(Extracted data entries)
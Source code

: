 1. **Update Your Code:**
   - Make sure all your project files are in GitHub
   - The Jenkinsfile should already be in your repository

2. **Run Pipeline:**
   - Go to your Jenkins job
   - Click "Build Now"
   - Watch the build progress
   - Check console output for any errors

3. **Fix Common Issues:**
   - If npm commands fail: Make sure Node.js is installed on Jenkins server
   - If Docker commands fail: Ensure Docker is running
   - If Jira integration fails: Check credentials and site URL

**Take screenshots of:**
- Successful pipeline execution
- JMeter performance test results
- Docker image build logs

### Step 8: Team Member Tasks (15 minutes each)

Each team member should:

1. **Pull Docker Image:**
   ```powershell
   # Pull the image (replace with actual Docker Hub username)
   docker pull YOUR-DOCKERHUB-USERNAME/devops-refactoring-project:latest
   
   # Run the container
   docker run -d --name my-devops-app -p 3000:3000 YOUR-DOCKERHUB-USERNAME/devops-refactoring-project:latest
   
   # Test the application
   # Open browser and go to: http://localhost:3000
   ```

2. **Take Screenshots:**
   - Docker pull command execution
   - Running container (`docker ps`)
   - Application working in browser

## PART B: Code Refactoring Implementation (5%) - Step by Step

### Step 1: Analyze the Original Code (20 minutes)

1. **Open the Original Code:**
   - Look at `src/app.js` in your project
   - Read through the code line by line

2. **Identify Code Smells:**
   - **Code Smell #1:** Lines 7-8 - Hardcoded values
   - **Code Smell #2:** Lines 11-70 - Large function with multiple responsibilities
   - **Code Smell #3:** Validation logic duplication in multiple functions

*About this task:* The word is "devops". Copy every line above where it appears.

*Expected output:*
   docker pull YOUR-DOCKERHUB-USERNAME/devops-refactoring-project:latest
   docker run -d --name my-devops-app -p 3000:3000 YOUR-DOCKERHUB-USERNAME/devops-refactoring-project:latest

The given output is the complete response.